◆ What to produce ◆
In the material below, the lines from the one containing "author: T. Johnson" through the one containing "send readme from lp/generators/qap" are to be given again exactly, ends included, and no others.

◆ Records for the task ◆
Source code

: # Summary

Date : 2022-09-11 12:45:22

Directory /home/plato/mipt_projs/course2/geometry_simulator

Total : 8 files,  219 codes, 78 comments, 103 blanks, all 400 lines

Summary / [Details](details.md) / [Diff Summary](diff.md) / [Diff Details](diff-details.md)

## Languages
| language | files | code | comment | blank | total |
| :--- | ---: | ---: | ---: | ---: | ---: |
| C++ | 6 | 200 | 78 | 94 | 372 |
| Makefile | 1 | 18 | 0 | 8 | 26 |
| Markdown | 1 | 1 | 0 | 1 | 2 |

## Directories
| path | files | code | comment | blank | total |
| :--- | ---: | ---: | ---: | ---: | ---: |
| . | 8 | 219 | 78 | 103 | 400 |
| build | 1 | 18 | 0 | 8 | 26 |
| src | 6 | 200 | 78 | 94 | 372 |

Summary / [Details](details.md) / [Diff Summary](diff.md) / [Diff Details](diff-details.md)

==

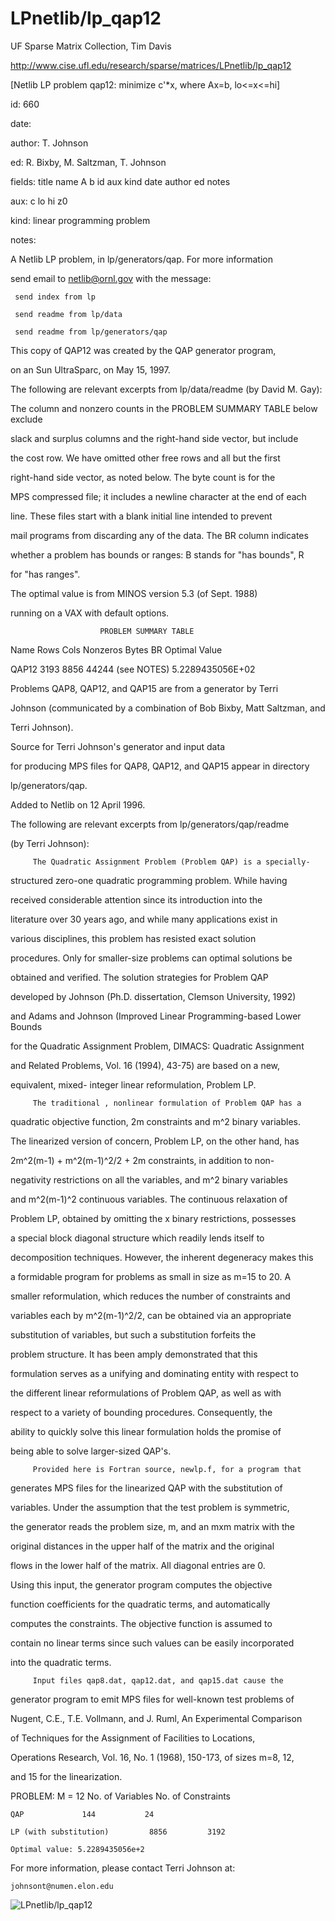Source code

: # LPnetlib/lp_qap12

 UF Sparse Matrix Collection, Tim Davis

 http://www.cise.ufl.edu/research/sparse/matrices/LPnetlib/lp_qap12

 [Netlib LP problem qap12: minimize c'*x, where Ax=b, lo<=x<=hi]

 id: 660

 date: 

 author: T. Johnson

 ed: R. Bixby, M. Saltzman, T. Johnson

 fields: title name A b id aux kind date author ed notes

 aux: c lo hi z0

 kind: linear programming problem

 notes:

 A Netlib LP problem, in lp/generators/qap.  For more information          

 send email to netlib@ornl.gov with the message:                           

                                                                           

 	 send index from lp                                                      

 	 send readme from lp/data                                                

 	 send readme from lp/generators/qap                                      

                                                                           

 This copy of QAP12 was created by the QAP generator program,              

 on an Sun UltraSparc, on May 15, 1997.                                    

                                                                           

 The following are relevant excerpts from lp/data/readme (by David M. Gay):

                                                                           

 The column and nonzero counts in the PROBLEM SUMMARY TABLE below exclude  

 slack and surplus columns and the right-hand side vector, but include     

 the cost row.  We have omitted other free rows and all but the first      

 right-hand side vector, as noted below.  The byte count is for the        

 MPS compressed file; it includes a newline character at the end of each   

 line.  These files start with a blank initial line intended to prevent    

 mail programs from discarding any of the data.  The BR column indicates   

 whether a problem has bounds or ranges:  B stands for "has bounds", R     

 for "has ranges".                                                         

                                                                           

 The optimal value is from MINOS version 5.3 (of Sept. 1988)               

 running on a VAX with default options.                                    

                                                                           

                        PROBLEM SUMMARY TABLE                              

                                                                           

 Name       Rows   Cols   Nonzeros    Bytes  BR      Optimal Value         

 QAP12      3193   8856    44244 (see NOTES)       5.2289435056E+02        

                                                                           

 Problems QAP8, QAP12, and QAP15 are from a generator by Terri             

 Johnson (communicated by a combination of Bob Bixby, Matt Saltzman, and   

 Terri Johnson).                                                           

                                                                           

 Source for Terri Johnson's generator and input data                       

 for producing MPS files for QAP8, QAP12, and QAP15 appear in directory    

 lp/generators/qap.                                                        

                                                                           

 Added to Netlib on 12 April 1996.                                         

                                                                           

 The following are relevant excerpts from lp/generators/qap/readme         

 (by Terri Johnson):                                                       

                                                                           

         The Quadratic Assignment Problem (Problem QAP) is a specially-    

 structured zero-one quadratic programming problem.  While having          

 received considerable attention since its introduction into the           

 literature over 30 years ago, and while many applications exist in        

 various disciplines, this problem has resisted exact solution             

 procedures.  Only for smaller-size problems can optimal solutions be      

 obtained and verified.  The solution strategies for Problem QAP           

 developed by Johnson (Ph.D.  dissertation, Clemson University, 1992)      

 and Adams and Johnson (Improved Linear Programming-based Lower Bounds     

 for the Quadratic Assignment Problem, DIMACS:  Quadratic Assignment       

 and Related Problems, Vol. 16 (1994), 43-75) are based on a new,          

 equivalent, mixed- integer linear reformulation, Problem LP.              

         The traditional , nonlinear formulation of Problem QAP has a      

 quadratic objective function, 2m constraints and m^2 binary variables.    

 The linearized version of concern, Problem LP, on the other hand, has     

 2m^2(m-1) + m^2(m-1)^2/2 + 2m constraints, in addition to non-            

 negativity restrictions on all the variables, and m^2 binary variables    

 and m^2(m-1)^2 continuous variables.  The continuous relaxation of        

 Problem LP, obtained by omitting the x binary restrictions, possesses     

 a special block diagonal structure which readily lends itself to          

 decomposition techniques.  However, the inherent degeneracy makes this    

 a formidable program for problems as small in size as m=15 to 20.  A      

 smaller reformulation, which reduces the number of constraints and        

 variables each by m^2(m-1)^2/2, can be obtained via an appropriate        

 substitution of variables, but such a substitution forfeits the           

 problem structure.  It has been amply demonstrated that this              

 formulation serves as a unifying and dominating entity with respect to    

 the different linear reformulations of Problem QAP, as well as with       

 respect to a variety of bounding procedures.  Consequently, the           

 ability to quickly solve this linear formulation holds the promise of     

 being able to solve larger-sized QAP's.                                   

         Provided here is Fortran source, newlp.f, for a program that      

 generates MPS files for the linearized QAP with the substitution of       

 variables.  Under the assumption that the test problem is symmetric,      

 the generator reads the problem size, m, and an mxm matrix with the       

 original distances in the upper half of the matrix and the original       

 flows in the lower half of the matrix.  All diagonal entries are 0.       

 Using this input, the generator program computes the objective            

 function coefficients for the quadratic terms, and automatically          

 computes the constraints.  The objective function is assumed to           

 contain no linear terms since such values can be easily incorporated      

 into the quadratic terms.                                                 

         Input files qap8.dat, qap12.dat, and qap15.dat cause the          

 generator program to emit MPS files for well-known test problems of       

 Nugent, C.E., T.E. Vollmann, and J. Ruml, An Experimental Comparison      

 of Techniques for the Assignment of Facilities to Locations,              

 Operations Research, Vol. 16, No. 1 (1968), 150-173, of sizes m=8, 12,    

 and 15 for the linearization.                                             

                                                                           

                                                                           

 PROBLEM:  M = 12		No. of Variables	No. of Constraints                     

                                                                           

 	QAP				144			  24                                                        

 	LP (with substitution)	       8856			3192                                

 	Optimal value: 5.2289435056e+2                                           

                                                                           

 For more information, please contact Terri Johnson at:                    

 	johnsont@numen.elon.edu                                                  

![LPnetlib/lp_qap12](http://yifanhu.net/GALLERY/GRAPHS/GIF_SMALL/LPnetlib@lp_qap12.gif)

◆ Output of the task ◆
 author: T. Johnson

 ed: R. Bixby, M. Saltzman, T. Johnson

 fields: title name A b id aux kind date author ed notes

 aux: c lo hi z0

 kind: linear programming problem

 notes:

 A Netlib LP problem, in lp/generators/qap.  For more information          

 send email to netlib@ornl.gov with the message:                           

                                                                           

 	 send index from lp                                                      

 	 send readme from lp/data                                                

 	 send readme from lp/generators/qap                                      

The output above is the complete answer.